Reports suggested that Lathrop would bring a suit of U$25,000 damages against the management of the Utica State Insane Asylum. The grounds alleged were the wrongful detention of herself, and the seizure of her letters written to friends asking them to help her to regain her liberty. Lathrop's lawyer gave the following statement of the scope of the lawsuit: Of course the main point is in regard to the interception of letters that she wrote to friends asking for assistance. If the managers of the asylums have the right to intercept letters, they have the power to shut a person entirely from the world, whether the person be insane or not. This is a difference between a criminal and a lunatic. In the case of a criminal he is in his position through his own fault, but the insane person is a patient, and deserves all possible consideration. If they stop a person’s letters, they virtually remove from that person the possibility of obtaining release. The suit is brought not so much for the sake of damages, as to test the point whether or not the managers of asylums have a right to enforce such a rule. I have become interested in the matter, and intend to follow it up and test the question thoroughly.
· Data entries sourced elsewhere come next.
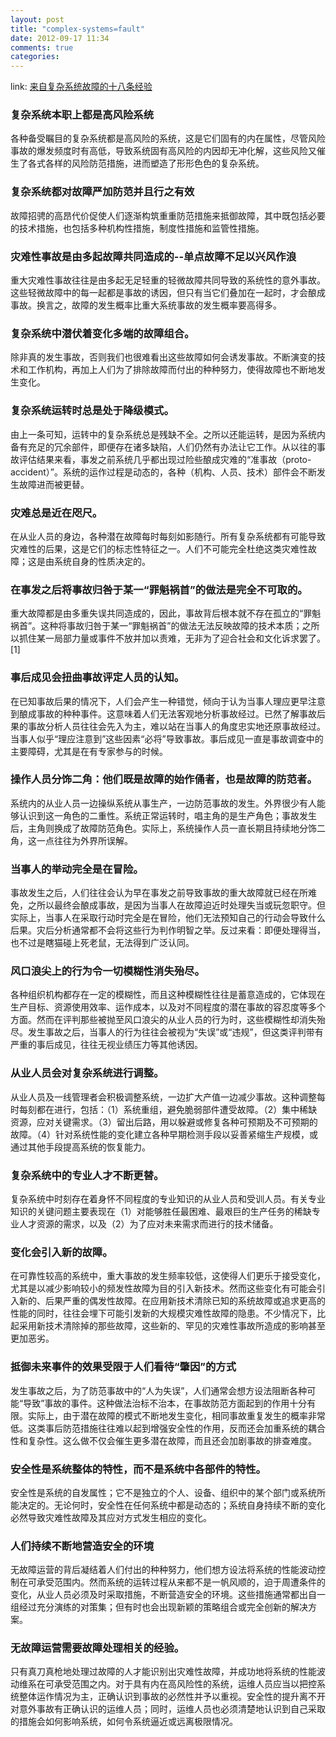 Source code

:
 ```yaml
---
layout: post
title: "complex-systems=fault"
date: 2012-09-17 11:34
comments: true
categories:
---
```


link: [来自复杂系统故障的十八条经验](http://www.infoq.com/cn/news/2012/09/how-complex-systems-fail-18)

### 复杂系统本职上都是高风险系统
各种备受瞩目的复杂系统都是高风险的系统，这是它们固有的内在属性，尽管风险事故的爆发频度时有高低，导致系统固有高风险的内因却无冲化解，这些风险又催生了各式各样的风险防范措施，进而塑造了形形色色的复杂系统。

### 复杂系统都对故障严加防范并且行之有效
故障招骋的高昂代价促使人们逐渐构筑重重防范措施来抵御故障，其中既包括必要的技术措施，也包括多种机构性措施，制度性措施和监管性措施。

### 灾难性事故是由多起故障共同造成的--单点故障不足以兴风作浪

重大灾难性事故往往是由多起无足轻重的轻微故障共同导致的系统性的意外事故。这些轻微故障中的每一起都是事故的诱因，但只有当它们叠加在一起时，才会酿成事故。换言之，故障的发生概率比重大系统事故的发生概率要高得多。

### 复杂系统中潜伏着变化多端的故障组合。

除非真的发生事故，否则我们也很难看出这些故障如何会诱发事故。不断演变的技术和工作机构，再加上人们为了排除故障而付出的种种努力，使得故障也不断地发生变化。

<!-- more -->

### 复杂系统运转时总是处于降级模式。

由上一条可知，运转中的复杂系统总是残缺不全。之所以还能运转，是因为系统内备有充足的冗余部件，即便存在诸多缺陷，人们仍然有办法让它工作。从以往的事故评估结果来看，事发之前系统几乎都出现过险些酿成灾难的“准事故（proto-accident）”。系统的运作过程是动态的，各种（机构、人员、技术）部件会不断发生故障进而被更替。

### 灾难总是近在咫尺。
在从业人员的身边，各种潜在故障每时每刻如影随行。所有复杂系统都有可能导致灾难性的后果，这是它们的标志性特征之一。人们不可能完全杜绝这类灾难性故障；这是由系统自身的性质决定的。

### 在事发之后将事故归咎于某一“罪魁祸首”的做法是完全不可取的。

重大故障都是由多重失误共同造成的，因此，事故背后根本就不存在孤立的“罪魁祸首”。这种将事故归咎于某一“罪魁祸首”的做法无法反映故障的技术本质；之所以抓住某一局部力量或事件不放并加以责难，无非为了迎合社会和文化诉求罢了。[1]

### 事后成见会扭曲事故评定人员的认知。

在已知事故后果的情况下，人们会产生一种错觉，倾向于认为当事人理应更早注意到酿成事故的种种事件。这意味着人们无法客观地分析事故经过。已然了解事故后果的事故分析人员往往会先入为主，难以站在当事人的角度忠实地还原事故经过。当事人似乎“理应注意到”这些因素“必将”导致事故。事后成见一直是事故调查中的主要障碍，尤其是在有专家参与的时候。


### 操作人员分饰二角：他们既是故障的始作俑者，也是故障的防范者。

系统内的从业人员一边操纵系统从事生产，一边防范事故的发生。外界很少有人能够认识到这一角色的二重性。系统正常运转时，唱主角的是生产角色；事故发生后，主角则换成了故障防范角色。实际上，系统操作人员一直长期且持续地分饰二角，这一点往往为外界所误解。

### 当事人的举动完全是在冒险。

事故发生之后，人们往往会认为早在事发之前导致事故的重大故障就已经在所难免，之所以最终会酿成事故，是因为当事人在故障迫近时处理失当或玩忽职守。但实际上，当事人在采取行动时完全是在冒险，他们无法预知自己的行动会导致什么后果。灾后分析通常都不会将这些行为判作明智之举。反过来看：即便处理得当，也不过是瞎猫碰上死老鼠，无法得到广泛认同。

### 风口浪尖上的行为令一切模糊性消失殆尽。

各种组织机构都存在一定的模糊性，而且这种模糊性往往是蓄意造成的，它体现在生产目标、资源使用效率、运作成本，以及对不同程度的潜在事故的容忍度等多个方面。然而在评判那些被抛至风口浪尖的从业人员的行为时，这些模糊性却消失殆尽。发生事故之后，当事人的行为往往会被视为“失误”或“违规”，但这类评判带有严重的事后成见，往往无视业绩压力等其他诱因。

### 从业人员会对复杂系统进行调整。

从业人员及一线管理者会积极调整系统，一边扩大产值一边减少事故。这种调整每时每刻都在进行，包括：（1）系统重组，避免脆弱部件遭受故障。（2）集中稀缺资源，应对关键需求。（3）留出后路，用以躲避或修复各种可预期及不可预期的故障。（4）针对系统性能的变化建立各种早期检测手段以妥善紧缩生产规模，或通过其他手段提高系统的恢复能力。

### 复杂系统中的专业人才不断更替。

复杂系统中时刻存在着身怀不同程度的专业知识的从业人员和受训人员。有关专业知识的关键问题主要表现在（1）对能够胜任最困难、最艰巨的生产任务的稀缺专业人才资源的需求，以及（2）为了应对未来需求而进行的技术储备。

### 变化会引入新的故障。

在可靠性较高的系统中，重大事故的发生频率较低，这使得人们更乐于接受变化，尤其是以减少影响较小的频发性故障为目的引入新技术。然而这些变化有可能会引入新的、后果严重的偶发性故障。在应用新技术清除已知的系统故障或追求更高的性能的同时，往往会埋下可能引发新的大规模灾难性故障的隐患。不少情况下，比起采用新技术清除掉的那些故障，这些新的、罕见的灾难性事故所造成的影响甚至更加恶劣。

### 抵御未来事件的效果受限于人们看待“肇因”的方式

发生事故之后，为了防范事故中的“人为失误”，人们通常会想方设法阻断各种可能“导致”事故的事件。这种做法治标不治本，在事故防范方面起到的作用十分有限。实际上，由于潜在故障的模式不断地发生变化，相同事故重复发生的概率非常低。这类事后防范措施往往难以起到增强安全性的作用，反而还会加重系统的耦合性和复杂性。这么做不仅会催生更多潜在故障，而且还会加剧事故的排查难度。

### 安全性是系统整体的特性，而不是系统中各部件的特性。

安全性是系统的自发属性；它不是独立的个人、设备、组织中的某个部门或系统所能决定的。无论何时，安全性在任何系统中都是动态的；系统自身持续不断的变化必然导致灾难性故障及其应对方式发生相应的变化。

### 人们持续不断地营造安全的环境

无故障运营的背后凝结着人们付出的种种努力，他们想方设法将系统的性能波动控制在可承受范围内。然而系统的运转过程从来都不是一帆风顺的，迫于周遭条件的变化，从业人员必须及时采取措施，不断营造安全的环境。这些措施通常都出自一组经过充分演练的对策集；但有时也会出现新颖的策略组合或完全创新的解决方案。

### 无故障运营需要故障处理相关的经验。

只有真刀真枪地处理过故障的人才能识别出灾难性故障，并成功地将系统的性能波动维系在可承受范围之内。对于具有内在高风险性的系统，运维人员应当以把控系统整体运作情况为主，正确认识到事故的必然性并予以重视。安全性的提升离不开对意外事故有正确认识的运维人员；同时，运维人员也必须清楚地认识到自己采取的措施会如何影响系统，如何令系统逼近或远离极限情况。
One of the things I will do will be to write to the Postmaster General, asking if it would not be advisable in case we can prove that the authorities are wrong in prohibiting the forwarding of letters, to place free delivery boxes in all asylums, that the patients may have a chance to correspond without difficulty with their friends. I believe such a system would do away with much of the abuse that without doubt exists in many asylums, and would greatly lessen the chance of sane persons being held in confinement.